Following the death of one worker and injury to another at the airport, China Harbour Engineering Company (CHEC) will have to submit an engineer’s report to the Labour Department of the Ministry of Social Protection declaring the area safe, before work can recommence, according to junior Minister Simona Broomes who also revealed that in the company’s agreement no provision was made for the safety of workers.
“It is in the law and one will have to follow suit… All these things are in the law, it is written but for whatever reason they have not been implemented,” the minister told this newspaper in a recent interview during which she said an investigation had been launched into the death.
On September 17, 23-year-old Lui Li, a Chinese national, died at the Cheddi Jagan International Airport expansion project at Timehri after he became trapped in a pit he was working in. Another Chinese national, Zhang Yixun, was injured in the accident.
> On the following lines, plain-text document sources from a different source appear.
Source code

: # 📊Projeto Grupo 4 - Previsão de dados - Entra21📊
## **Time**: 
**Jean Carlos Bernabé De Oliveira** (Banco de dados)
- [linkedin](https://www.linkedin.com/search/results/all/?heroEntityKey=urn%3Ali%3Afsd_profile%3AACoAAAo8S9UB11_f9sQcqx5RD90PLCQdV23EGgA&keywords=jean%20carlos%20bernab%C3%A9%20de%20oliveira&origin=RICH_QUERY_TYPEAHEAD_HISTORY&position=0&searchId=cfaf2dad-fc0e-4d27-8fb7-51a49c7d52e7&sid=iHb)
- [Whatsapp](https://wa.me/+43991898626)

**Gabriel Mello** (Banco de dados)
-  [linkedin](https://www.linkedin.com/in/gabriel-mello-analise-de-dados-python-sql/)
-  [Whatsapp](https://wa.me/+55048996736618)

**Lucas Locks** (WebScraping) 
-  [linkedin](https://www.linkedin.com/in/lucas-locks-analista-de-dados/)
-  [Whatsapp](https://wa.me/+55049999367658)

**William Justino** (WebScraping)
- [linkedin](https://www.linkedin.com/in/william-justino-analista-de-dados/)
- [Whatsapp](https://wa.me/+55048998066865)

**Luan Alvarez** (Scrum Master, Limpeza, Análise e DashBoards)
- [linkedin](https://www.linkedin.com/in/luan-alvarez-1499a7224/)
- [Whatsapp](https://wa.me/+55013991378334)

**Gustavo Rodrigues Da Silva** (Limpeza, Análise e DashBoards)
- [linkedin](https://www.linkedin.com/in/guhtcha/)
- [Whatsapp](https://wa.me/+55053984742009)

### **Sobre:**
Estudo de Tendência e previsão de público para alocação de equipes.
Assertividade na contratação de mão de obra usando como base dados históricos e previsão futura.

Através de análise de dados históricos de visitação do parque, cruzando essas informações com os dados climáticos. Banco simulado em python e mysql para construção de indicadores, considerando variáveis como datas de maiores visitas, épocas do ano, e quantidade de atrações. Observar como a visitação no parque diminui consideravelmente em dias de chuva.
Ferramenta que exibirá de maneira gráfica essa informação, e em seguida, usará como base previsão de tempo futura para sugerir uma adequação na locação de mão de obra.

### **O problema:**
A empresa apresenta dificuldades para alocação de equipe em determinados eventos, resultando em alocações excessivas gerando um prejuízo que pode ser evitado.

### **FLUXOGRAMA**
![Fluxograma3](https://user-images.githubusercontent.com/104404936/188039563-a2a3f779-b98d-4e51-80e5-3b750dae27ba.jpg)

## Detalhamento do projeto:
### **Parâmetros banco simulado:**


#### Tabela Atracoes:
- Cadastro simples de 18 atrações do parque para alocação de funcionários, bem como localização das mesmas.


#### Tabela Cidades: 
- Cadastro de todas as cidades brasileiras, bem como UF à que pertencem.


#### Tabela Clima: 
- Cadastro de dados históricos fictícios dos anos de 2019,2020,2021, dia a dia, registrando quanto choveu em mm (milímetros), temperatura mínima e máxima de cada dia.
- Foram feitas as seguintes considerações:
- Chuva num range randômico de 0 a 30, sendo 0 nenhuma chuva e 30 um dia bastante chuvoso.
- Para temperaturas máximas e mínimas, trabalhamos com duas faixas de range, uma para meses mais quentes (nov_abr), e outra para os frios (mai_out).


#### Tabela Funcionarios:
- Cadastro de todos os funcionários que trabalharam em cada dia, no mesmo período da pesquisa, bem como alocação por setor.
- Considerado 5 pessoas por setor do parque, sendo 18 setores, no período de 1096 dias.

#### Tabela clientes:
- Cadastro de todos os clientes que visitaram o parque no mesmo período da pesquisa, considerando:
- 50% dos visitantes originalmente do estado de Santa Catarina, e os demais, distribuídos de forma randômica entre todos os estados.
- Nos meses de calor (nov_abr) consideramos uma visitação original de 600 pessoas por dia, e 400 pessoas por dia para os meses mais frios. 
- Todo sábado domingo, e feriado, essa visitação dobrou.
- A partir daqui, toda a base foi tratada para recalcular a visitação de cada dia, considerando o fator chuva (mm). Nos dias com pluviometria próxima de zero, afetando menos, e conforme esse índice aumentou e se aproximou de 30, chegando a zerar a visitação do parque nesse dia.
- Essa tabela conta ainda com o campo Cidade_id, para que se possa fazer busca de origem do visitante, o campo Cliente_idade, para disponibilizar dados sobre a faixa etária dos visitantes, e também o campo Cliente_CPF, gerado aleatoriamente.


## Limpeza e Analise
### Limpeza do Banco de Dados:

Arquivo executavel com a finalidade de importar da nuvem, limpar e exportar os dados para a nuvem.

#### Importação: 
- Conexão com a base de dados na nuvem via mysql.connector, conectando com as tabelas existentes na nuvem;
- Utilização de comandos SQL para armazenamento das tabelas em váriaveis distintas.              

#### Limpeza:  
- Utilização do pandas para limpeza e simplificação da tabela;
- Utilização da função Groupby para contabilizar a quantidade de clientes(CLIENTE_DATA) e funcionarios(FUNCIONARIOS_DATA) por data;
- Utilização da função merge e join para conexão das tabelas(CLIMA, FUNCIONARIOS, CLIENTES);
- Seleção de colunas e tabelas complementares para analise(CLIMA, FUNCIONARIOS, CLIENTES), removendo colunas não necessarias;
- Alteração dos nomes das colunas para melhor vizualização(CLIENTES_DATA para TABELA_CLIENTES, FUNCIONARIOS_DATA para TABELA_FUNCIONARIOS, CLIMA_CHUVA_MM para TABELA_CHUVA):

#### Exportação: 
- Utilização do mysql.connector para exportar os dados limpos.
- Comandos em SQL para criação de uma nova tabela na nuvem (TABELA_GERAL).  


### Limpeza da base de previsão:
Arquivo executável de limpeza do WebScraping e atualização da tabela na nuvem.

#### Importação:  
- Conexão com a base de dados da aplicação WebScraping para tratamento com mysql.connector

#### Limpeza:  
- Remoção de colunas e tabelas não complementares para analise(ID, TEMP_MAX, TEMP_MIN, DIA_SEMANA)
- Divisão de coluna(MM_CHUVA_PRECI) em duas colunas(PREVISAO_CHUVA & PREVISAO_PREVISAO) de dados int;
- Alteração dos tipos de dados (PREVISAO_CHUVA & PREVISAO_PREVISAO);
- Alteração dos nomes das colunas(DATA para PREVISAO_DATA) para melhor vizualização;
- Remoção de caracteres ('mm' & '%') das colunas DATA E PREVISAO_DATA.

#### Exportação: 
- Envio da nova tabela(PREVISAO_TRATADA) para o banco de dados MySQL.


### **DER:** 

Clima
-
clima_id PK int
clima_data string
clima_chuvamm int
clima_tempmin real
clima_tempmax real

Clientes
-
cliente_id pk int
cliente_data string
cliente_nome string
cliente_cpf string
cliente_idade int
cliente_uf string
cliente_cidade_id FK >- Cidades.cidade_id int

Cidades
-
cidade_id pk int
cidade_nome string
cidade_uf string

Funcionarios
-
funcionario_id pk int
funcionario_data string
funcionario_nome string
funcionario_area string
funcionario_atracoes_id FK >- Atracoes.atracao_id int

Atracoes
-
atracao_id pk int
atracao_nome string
According to the minister, initial investigations by her officers have found that no risk assessment was done by the company.
She explained that from photographs she would have seen of the site it appeared that it was an area where sand would have been poured that the workers went to work and it was a case where the sand was too soft and it sucked them in. The injured worker would have been sucked in up to his waist but the minister said because of the language barrier the man was unable to speak to officials further.
She said under the Occupational Health & Safety Act provision is made for the ministry to request from the owner of the work site that an engineer inspect the side and send a report to the ministry declaring whether it is safe to continue working.
The minister said when one peruses the agreement which the company signed, it does not cater for the health and safety of the workers.
“I think the past administration neglected workers generally, neglected them completely. How could you have workers…under a contract agreement which does not speak to workers’ health and safety?” she questioned.
According to the minister, the young man would not have been in Guyana for very long and neither he nor his injured colleague had work permits. There was no contract that they signed which stipulated the terms and conditions of their employment.